PostPosted: Tue Jan 23, 2018 12:04 am
by Bango Skank
At first i must admit that i don't like philosophical arguments much, because you can pretty much support anything with them if you set premises to your liking, it's a rigged system at least partly.

But it seems to me that philosophy is used much more to support existence of gods than the opposite. I wonder why it is this way. I know of the "omnipotence paradox", but overwhelming majority are pro gods. What are your favorite philosophical arguments againts god/gods?

I give one mine, which i havent seen used. It can be used to debunk certain gods.

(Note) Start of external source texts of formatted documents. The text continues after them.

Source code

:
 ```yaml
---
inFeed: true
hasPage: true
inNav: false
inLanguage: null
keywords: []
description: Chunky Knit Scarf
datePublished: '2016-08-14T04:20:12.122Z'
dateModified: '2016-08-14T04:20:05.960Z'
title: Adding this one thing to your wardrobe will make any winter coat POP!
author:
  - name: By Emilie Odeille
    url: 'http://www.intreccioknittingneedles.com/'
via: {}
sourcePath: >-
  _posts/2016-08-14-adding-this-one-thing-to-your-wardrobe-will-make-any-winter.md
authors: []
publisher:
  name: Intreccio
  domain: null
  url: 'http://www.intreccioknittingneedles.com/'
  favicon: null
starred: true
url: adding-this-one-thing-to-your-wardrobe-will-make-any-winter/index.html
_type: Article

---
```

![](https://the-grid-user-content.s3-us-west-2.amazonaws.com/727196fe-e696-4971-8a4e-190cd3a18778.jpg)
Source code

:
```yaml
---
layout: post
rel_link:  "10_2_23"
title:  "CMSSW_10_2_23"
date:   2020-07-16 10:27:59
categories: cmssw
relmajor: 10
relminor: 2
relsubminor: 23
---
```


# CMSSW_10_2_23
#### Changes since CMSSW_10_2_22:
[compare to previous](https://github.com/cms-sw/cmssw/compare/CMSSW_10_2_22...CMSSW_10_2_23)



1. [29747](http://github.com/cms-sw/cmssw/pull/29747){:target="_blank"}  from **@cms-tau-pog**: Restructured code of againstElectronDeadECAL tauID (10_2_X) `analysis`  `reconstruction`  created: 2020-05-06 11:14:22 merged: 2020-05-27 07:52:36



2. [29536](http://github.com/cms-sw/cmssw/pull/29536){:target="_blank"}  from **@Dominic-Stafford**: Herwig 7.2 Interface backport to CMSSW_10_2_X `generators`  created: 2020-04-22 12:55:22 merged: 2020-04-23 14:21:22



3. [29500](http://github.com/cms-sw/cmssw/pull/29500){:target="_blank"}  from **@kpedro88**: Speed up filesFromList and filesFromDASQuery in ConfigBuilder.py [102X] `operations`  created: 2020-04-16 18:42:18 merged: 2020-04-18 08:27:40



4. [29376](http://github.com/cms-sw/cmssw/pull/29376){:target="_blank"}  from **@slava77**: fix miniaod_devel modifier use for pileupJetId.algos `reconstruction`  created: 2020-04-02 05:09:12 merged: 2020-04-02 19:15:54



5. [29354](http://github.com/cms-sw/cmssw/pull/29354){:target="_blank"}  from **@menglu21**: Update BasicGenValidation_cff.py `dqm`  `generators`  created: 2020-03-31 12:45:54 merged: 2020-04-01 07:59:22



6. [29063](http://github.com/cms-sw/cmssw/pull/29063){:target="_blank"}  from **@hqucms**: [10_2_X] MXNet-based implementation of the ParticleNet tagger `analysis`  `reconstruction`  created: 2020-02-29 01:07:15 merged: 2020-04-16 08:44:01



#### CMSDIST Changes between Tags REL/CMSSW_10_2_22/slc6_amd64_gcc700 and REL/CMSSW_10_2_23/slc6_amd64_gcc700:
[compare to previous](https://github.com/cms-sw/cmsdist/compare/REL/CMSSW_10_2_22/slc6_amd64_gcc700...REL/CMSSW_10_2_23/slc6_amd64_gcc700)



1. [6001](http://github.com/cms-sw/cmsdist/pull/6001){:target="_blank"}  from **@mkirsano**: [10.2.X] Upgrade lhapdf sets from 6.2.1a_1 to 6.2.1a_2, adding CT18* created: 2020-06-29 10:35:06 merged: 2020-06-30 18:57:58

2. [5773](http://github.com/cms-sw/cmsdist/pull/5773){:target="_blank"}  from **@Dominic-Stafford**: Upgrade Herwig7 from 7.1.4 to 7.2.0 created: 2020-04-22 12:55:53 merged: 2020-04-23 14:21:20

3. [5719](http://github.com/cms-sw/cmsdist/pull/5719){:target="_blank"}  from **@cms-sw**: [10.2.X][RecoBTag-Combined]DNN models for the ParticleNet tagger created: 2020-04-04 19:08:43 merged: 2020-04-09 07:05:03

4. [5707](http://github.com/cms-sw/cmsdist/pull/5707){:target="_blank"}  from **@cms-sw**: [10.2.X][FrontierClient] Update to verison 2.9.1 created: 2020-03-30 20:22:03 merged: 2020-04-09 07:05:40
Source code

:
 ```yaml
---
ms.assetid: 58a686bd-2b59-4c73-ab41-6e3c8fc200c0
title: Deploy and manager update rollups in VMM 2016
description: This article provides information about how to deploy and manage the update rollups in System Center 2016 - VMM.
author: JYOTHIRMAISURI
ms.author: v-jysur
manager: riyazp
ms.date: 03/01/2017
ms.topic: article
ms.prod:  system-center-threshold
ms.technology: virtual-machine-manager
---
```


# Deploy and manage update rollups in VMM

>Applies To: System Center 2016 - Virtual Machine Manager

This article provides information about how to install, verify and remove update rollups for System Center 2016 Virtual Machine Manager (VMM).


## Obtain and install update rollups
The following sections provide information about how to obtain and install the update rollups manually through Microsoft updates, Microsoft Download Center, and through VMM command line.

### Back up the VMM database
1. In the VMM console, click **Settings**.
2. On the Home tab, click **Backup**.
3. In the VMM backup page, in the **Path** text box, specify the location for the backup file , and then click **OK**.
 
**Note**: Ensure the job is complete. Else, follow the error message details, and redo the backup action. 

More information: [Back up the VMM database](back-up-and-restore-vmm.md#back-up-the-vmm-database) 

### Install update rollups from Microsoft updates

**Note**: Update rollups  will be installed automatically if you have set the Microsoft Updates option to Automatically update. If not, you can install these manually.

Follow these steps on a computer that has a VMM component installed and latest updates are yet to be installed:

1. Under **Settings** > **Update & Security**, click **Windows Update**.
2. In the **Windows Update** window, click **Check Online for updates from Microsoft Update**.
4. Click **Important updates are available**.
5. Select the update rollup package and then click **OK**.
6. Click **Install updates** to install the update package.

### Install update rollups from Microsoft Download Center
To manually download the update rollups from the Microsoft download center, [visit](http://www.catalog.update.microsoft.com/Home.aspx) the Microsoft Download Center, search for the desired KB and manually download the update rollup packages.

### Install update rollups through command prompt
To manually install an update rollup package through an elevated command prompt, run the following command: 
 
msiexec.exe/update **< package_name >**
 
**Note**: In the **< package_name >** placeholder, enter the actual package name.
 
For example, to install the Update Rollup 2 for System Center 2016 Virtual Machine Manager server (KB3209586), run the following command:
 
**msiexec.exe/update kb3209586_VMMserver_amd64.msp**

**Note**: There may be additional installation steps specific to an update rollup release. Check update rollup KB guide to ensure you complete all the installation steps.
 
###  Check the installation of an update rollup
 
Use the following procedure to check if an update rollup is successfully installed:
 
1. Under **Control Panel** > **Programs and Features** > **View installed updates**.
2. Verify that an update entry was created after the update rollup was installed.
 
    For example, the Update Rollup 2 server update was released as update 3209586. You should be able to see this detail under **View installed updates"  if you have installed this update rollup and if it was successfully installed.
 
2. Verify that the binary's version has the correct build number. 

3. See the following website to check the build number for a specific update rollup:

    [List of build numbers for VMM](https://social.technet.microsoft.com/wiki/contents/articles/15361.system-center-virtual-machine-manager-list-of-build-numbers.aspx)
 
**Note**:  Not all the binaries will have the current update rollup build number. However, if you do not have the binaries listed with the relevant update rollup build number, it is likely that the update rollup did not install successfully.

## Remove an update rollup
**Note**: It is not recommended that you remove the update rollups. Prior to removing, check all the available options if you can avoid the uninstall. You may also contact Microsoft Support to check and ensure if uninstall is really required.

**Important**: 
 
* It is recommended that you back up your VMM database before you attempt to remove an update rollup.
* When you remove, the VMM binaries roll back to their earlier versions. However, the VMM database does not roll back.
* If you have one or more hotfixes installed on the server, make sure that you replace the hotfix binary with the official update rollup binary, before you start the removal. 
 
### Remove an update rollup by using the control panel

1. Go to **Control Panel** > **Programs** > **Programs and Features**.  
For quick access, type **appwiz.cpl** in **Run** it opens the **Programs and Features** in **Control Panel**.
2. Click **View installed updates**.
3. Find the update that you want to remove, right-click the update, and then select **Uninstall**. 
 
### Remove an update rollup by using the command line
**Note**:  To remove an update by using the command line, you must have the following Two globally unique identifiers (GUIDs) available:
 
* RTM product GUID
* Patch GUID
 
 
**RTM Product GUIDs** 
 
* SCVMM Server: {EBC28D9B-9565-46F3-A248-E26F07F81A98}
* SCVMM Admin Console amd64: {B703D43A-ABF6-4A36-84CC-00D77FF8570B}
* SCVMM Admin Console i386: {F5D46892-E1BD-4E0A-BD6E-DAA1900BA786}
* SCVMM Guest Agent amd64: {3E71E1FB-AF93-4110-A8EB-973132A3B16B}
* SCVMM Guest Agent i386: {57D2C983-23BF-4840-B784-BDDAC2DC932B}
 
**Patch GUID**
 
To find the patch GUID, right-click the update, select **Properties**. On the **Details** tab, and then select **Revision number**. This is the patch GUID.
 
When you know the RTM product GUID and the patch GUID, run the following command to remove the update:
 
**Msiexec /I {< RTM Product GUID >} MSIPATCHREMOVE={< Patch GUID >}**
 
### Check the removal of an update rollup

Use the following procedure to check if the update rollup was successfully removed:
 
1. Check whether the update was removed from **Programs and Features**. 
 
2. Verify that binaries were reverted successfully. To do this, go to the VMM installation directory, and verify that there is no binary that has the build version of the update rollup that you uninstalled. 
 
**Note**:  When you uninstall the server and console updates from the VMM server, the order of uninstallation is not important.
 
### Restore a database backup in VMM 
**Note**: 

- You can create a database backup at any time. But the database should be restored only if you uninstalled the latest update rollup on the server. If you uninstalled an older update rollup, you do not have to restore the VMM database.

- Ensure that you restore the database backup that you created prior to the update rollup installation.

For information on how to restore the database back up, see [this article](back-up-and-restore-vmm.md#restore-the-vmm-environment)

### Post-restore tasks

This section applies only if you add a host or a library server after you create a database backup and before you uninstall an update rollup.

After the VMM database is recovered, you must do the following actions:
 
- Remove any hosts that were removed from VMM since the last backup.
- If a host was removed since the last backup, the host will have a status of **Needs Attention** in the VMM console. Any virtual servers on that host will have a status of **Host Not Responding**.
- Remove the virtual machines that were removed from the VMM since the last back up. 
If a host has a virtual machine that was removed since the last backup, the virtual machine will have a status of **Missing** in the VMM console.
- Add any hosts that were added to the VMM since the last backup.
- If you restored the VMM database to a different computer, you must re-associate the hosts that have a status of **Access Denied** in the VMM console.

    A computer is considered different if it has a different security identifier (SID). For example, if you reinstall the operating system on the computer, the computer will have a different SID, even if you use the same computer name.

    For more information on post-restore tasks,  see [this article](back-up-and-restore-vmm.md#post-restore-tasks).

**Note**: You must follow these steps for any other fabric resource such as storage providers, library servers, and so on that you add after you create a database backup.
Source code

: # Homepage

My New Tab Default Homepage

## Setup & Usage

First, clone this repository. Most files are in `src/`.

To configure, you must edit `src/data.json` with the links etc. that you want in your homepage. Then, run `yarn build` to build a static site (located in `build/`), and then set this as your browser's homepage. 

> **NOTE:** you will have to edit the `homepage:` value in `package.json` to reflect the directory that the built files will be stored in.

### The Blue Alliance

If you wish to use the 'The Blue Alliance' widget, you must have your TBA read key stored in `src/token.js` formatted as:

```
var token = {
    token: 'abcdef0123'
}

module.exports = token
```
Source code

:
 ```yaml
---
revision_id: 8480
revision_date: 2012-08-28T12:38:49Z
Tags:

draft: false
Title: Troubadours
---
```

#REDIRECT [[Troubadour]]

1. Morality comes from god/gods
2. Moral teachings of the bible / quran / -insert religious text-, is against my moral beacon in several ways
3. Therefore god/gods descripted in those texts do not exist

Re: Philosophical arguments against gods

PostPosted: Tue Jan 23, 2018 12:52 am
by Steelmage99
Premise 1. Morality comes from god/gods
Premise 2. Moral teachings of the Bible / Qur'an / -insert religious text-, is against my moral beacon in several ways
Conclusion. Therefore god/gods described in those texts do not exist

Well, as a philosophical argument it isn't very good. Several issues crops up.

Here is one of them;

The conclusion does not follow the premises. None of the premises sets up any conditions for god(s) existing - so the conclusion cannot be about the existence of god(s).

In essence, all you can conclude from the premises is: "Therefore I disagree with the moral teachings of [insert holy text here]."

Re: Philosophical arguments against gods

PostPosted: Tue Jan 23, 2018 4:40 am
by Sparhafoc
Usually, philosophical arguments are employed to address certain components of god belief, or specific aspects of a given gods ontology, rather than a general argument against all gods.

I think the most powerful, and most ancient, is the Problem of Evil.

Even honest theists admit that this is a very difficult issue with respect to their beliefs.

Re: Philosophical arguments against gods

PostPosted: Wed Jan 24, 2018 12:33 am
by Bango Skank
Steelmage99 wrote:Premise 1. Morality comes from god/gods
Premise 2. Moral teachings of the Bible / Qur'an / -insert religious text-, is against my moral beacon in several ways
Conclusion. Therefore god/gods described in those texts do not exist

Well, as a philosophical argument it isn't very good. Several issues crops up.

Here is one of them;

The conclusion does not follow the premises. None of the premises sets up any conditions for god(s) existing - so the conclusion cannot be about the existence of god(s).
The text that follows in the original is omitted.